What’s next for the black man in the US?
THE EDITOR, Madam:
Amazingly and disingenuously was Tim Scott, the United States Senate’s sole black Republican’s rebuttal to President Joe Biden’s speech to Congress on April 28.
Scott denied that there is systemic racism in America. His words were: “America is not a racist country.” He went on to say that, “It’s wrong to try to use our painful past to try to dishonestly shut down debates in the present.”
Now, although Scott admitted that he has experienced the pain of discrimination; that he knows what it feels like to be pulled over for no reason; to be followed around a store while shopping; to him, I suppose, this kind of discrimination was to be expected as a norm, and was to be tolerated by people of colour.
Now, there was nothing in this rebuttal speech that acknowledged the reality of racial injustice and police brutality against black people, like George Floyd and other black and brown victims of police violence.
So in Scott’s ‘colour-blind’ world, people of colour should stop complaining about some mythological original sin of White America – slavery, racism, Jim Crow laws, etc. – but, instead, get up and make something of themselves just as he has done.
For he speaks fondly of his own family’s experience that saw them rise from the cotton fields of Georgia to ascend, all in one generation, to the great hall of Congress. He was, of course, referring to himself.

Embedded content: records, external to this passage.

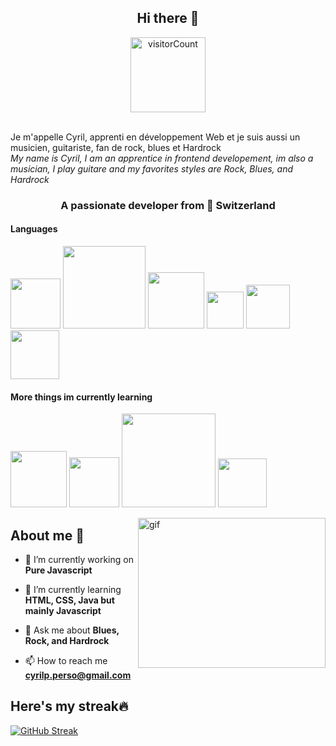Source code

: 
<h2 align="center">Hi there 👋</h2>

<div align="center">
<img width="120" src="https://komarev.com/ghpvc/?username=CyrilPerrinjaquet&style=flat-square&color=blue" alt="visitorCount"/>
</div><br>

Je m'appelle Cyril, apprenti en développement Web et je suis aussi un musicien, guitariste, fan de rock, blues et Hardrock<br>
<em>My name is Cyril, I am an apprentice in frontend developement, im also a musician, I play guitare and my favorites styles are Rock, Blues, and Hardrock</em> 
<h3 align="center">A passionate developer from 📍 Switzerland</h3>

<h4 align="left">Languages</h4>
<div id="badges" align="left">
  <img src="https://img.shields.io/badge/css3-%231572B6.svg?style=for-the-badge&logo=css3&logoColor=white" width="80" />
  <img src="https://img.shields.io/badge/javascript-%23323330.svg?style=for-the-badge&logo=javascript&logoColor=%23F7DF1E" width="132" />
  <img src="https://img.shields.io/badge/html5-%23E34F26.svg?style=for-the-badge&logo=html5&logoColor=white" width="90" />
  <img src="https://img.shields.io/badge/java-%23ED8B00.svg?style=for-the-badge&logo=java&logoColor=white" width="59" />
  <img src="https://img.shields.io/badge/git-%23F05033.svg?style=for-the-badge&logo=git&logoColor=white" width="70" />
  <img src="https://img.shields.io/badge/mysql-%2300f.svg?style=for-the-badge&logo=mysql&logoColor=white&style=Flat" width="78" />
</div>

<h4 align="left">More things im currently learning</h4>
<div id="badges" align="left">
  <img src="https://img.shields.io/badge/Obsidian-%23483699.svg?style=for-the-badge&logo=obsidian&logoColor=white&style=Flat" width="90" />
  <img src="https://img.shields.io/badge/Notion-%23000000.svg?style=for-the-badge&logo=notion&logoColor=white&style=Flat" width="80" />
  <img src="https://img.shields.io/badge/Visual%20Studio%20Code-0078d7.svg?style=for-the-badge&logo=visual-studio-code&logoColor=white&style=Flat" width="150" />
  <img src="https://img.shields.io/badge/github-%23121011.svg?style=for-the-badge&logo=github&logoColor=white&style=Flat" width="78" />
</div>

<p><img align="right" alt="gif" src="https://media.giphy.com/media/Lny6Rw04nsOOc/giphy.gif" width="300" height="240" /></p>

<h2>About me 🔭</h2>

- 🔭 I’m currently working on **Pure Javascript**

- 🌱 I’m currently learning **HTML, CSS, Java but mainly Javascript**

- 💬 Ask me about **Blues, Rock, and Hardrock**

- 📫 How to reach me **cyrilp.perso@gmail.com**

<h2>Here's my streak🔥</h2> 

[![GitHub Streak](https://streak-stats.demolab.com/?user=CyrilPerrinjaquet&theme=vision-friendly-dark)](https://git.io/streak-stats)<br>
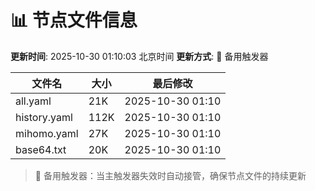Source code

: # 📊 节点文件信息

**更新时间**: 2025-10-30 01:10:03 北京时间
**更新方式**: 🔄 备用触发器

| 文件名 | 大小 | 最后修改 |
|--------|------|----------|
| all.yaml | 21K | 2025-10-30 01:10 |
| history.yaml | 112K | 2025-10-30 01:10 |
| mihomo.yaml | 27K | 2025-10-30 01:10 |
| base64.txt | 20K | 2025-10-30 01:10 |

> 🔄 备用触发器：当主触发器失效时自动接管，确保节点文件的持续更新
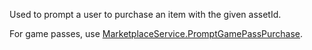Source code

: Used to prompt a user to purchase an item with the given assetId.

For game passes, use [MarketplaceService.PromptGamePassPurchase](https://developer.roblox.com/api-reference/function/MarketplaceService/PromptGamePassPurchase).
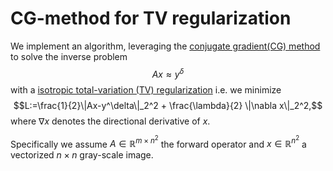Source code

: # CG-method for TV regularization
We implement an algorithm, leveraging the [conjugate gradient(CG) method](https://en.wikipedia.org/wiki/Conjugate_gradient_method#The_resulting_algorithm) to solve the inverse problem
$$Ax\approx y^\delta$$
with a [isotropic total-variation (TV) regularization](https://en.wikipedia.org/wiki/Total_variation_denoising#2D_signal_images) i.e. we minimize
$$L:=\frac{1}{2}\|Ax-y^\delta\|_2^2 +  \frac{\lambda}{2} \|\nabla x\|_2^2,$$
where $\nabla x$ denotes the directional derivative of $x$.

Specifically we assume $A\in\mathbb{R}^{m\times n^2}$ the forward operator and $x\in\mathbb{R}^{n^2}$ a vectorized $n\times n$ gray-scale image.

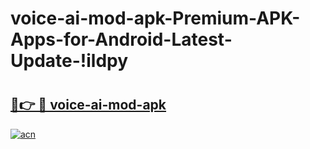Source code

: # voice-ai-mod-apk-Premium-APK-Apps-for-Android-Latest-Update-!ildpy

# <h2><a href="https://2gx29h.esa.edu.pl?title=voice-ai-mod-apk&ref=ildpy">🔗👉 🔴 voice-ai-mod-apk</a></h2>

[![acn](https://github.com/user-attachments/assets/0f9c940e-d8b0-45ae-aac7-cd30a18b3e1c)](https://2gx29h.esa.edu.pl?title=voice-ai-mod-apk&ref=ildpy)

So, Scott’s message to people of colour is that there is no racism in America; no lack of opportunities for greatness; and, if you don’t use racism as an excuse, you too as a person of colour; and, more so, if you are a conservative Republican like he is, that you can also achieve whatever you want to in America.
Scott’s vision, however, is blighted by his lack of appreciation of American history vis-à-vis the history and contemporary experiences of people of colour in America.